Comb the records below for the string "over" and copy each line where it turns up.

• EXCERPTED RECORDS
= = = = =

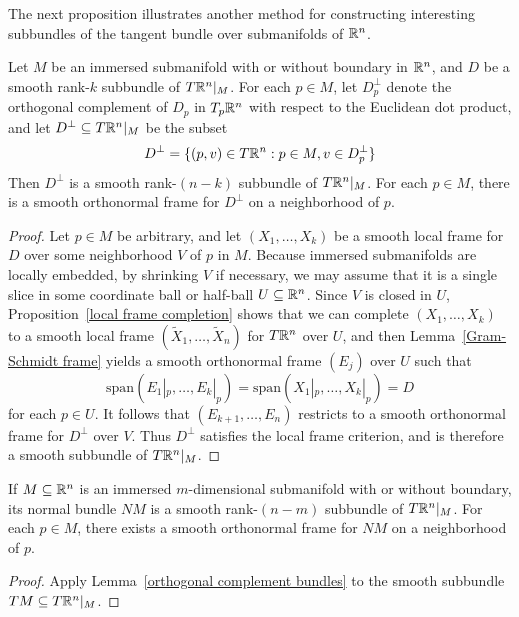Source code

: The next proposition illustrates another method for constructing interesting subbundles of the tangent bundle over submanifolds of $\mathbb{R}^n$.
\begin{lemma}\label{orthogonal complement bundles}
Let $M$ be an immersed submanifold with or without boundary in $\mathbb{R}^n$, and $D$ be a smooth rank-$k$ subbundle of $T\mathbb{R}^n|_M$. For each $p\in M$, let $D^\bot_p$ denote the orthogonal complement of $D_p$ in $T_p\mathbb{R}^n$ with respect to the Euclidean dot product, and let $D^\bot\subseteq T\mathbb{R}^n|_M$ be the subset
\[D^\bot=\{(p,v)\in T\mathbb{R}^n:p\in M,v\in D^\bot_p\}\]
Then $D^\bot$ is a smooth rank-$(n-k)$ subbundle of $T\mathbb{R}^n|_M$. For each $p\in M$, there is a smooth orthonormal frame for $D^\bot$ on a neighborhood of $p$.
\end{lemma}
\begin{proof}
Let $p\in M$ be arbitrary, and let $(X_1,\dots,X_k)$ be a smooth local frame for $D$ over some neighborhood $V$ of $p$ in $M$. Because immersed submanifolds are locally 
embedded, by shrinking $V$ if necessary, we may assume that it is a single slice in some coordinate ball or half-ball $U\subseteq\mathbb{R}^n$. Since $V$ is closed in $U$, 
Proposition~\ref{local frame completion} shows that we can complete $(X_1,\dots,X_k)$ to a smooth local frame $(\widetilde{X}_1,\dots,\widetilde{X}_n)$ for $T\mathbb{R}^n$ 
over $U$, and then Lemma~\ref{Gram-Schmidt frame} yields a smooth orthonormal frame $(E_j)$ over $U$ such that 
\[\mathrm{span}(E_1|_p,\dots,E_k|_p)=\mathrm{span}(X_1|_p,\dots,X_k|_p)=D\]
for each $p\in U$. It follows that $(E_{k+1},\dots,E_n)$ restricts to a smooth orthonormal frame for $D^\bot$ over $V$. Thus $D^\bot$ satisfies the local frame 
criterion, and is therefore a smooth subbundle of $T\mathbb{R}^n|_M$.
\end{proof}
\begin{corollary}
If $M\subseteq\mathbb{R}^n$ is an immersed $m$-dimensional submanifold with or without boundary, its normal bundle $NM$ is a smooth rank-$(n-m)$ subbundle of $T\mathbb{R}^n|_M$. For each $p\in M$, there exists a smooth orthonormal frame for $NM$ on a neighborhood of $p$.
\end{corollary}
\begin{proof}
Apply Lemma~\ref{orthogonal complement bundles} to the smooth subbundle $TM\subseteq T\mathbb{R}^n|_M$.
\end{proof}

= = = = =

• TASK ANSWER
: The next proposition illustrates another method for constructing interesting subbundles of the tangent bundle over submanifolds of $\mathbb{R}^n$.
Let $p\in M$ be arbitrary, and let $(X_1,\dots,X_k)$ be a smooth local frame for $D$ over some neighborhood $V$ of $p$ in $M$. Because immersed submanifolds are locally 
over $U$, and then Lemma~\ref{Gram-Schmidt frame} yields a smooth orthonormal frame $(E_j)$ over $U$ such that 
for each $p\in U$. It follows that $(E_{k+1},\dots,E_n)$ restricts to a smooth orthonormal frame for $D^\bot$ over $V$. Thus $D^\bot$ satisfies the local frame 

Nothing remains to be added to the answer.